*What to do*: Print the data below exactly as it appears.

*Data for review*:
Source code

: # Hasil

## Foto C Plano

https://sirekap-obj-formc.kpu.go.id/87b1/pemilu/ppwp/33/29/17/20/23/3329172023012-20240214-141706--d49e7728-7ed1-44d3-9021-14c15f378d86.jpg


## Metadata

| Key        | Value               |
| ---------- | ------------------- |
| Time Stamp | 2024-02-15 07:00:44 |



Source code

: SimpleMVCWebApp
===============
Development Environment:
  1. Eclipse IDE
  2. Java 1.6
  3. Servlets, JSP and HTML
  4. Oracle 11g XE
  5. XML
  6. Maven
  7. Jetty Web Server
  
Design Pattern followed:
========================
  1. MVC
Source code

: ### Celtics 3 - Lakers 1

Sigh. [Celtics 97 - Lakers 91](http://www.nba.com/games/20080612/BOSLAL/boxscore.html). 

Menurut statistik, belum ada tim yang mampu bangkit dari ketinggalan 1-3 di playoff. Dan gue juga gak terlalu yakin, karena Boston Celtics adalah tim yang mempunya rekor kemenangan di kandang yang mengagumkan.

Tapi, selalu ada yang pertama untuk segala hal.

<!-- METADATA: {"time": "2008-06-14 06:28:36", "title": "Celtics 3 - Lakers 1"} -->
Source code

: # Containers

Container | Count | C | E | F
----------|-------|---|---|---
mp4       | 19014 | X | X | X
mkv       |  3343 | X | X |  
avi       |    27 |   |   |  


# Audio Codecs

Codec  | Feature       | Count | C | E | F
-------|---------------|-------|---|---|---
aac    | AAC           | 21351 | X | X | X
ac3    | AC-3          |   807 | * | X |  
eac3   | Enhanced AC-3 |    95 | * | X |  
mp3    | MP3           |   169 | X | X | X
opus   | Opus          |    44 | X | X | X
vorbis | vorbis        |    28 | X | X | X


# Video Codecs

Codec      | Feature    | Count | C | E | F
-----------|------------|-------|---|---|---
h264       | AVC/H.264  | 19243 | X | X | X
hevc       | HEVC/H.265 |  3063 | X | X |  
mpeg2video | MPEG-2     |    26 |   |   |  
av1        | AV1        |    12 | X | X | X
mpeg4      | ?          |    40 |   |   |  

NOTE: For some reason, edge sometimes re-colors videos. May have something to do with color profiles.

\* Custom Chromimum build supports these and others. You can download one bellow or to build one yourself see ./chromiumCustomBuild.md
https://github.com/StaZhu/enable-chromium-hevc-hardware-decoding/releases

*Response to the task*:
Source code

: # Hasil

## Foto C Plano

https://sirekap-obj-formc.kpu.go.id/87b1/pemilu/ppwp/33/29/17/20/23/3329172023012-20240214-141706--d49e7728-7ed1-44d3-9021-14c15f378d86.jpg


## Metadata

| Key        | Value               |
| ---------- | ------------------- |
| Time Stamp | 2024-02-15 07:00:44 |



Source code

: SimpleMVCWebApp
===============
Development Environment:
  1. Eclipse IDE
  2. Java 1.6
  3. Servlets, JSP and HTML
  4. Oracle 11g XE
  5. XML
  6. Maven
  7. Jetty Web Server
  
Design Pattern followed:
========================
  1. MVC
Source code

: ### Celtics 3 - Lakers 1

Sigh. [Celtics 97 - Lakers 91](http://www.nba.com/games/20080612/BOSLAL/boxscore.html). 

Menurut statistik, belum ada tim yang mampu bangkit dari ketinggalan 1-3 di playoff. Dan gue juga gak terlalu yakin, karena Boston Celtics adalah tim yang mempunya rekor kemenangan di kandang yang mengagumkan.

Tapi, selalu ada yang pertama untuk segala hal.

<!-- METADATA: {"time": "2008-06-14 06:28:36", "title": "Celtics 3 - Lakers 1"} -->
Source code

: # Containers

Container | Count | C | E | F
----------|-------|---|---|---
mp4       | 19014 | X | X | X
mkv       |  3343 | X | X |  
avi       |    27 |   |   |  


# Audio Codecs

Codec  | Feature       | Count | C | E | F
-------|---------------|-------|---|---|---
aac    | AAC           | 21351 | X | X | X
ac3    | AC-3          |   807 | * | X |  
eac3   | Enhanced AC-3 |    95 | * | X |  
mp3    | MP3           |   169 | X | X | X
opus   | Opus          |    44 | X | X | X
vorbis | vorbis        |    28 | X | X | X


# Video Codecs

Codec      | Feature    | Count | C | E | F
-----------|------------|-------|---|---|---
h264       | AVC/H.264  | 19243 | X | X | X
hevc       | HEVC/H.265 |  3063 | X | X |  
mpeg2video | MPEG-2     |    26 |   |   |  
av1        | AV1        |    12 | X | X | X
mpeg4      | ?          |    40 |   |   |  

NOTE: For some reason, edge sometimes re-colors videos. May have something to do with color profiles.

\* Custom Chromimum build supports these and others. You can download one bellow or to build one yourself see ./chromiumCustomBuild.md
https://github.com/StaZhu/enable-chromium-hevc-hardware-decoding/releases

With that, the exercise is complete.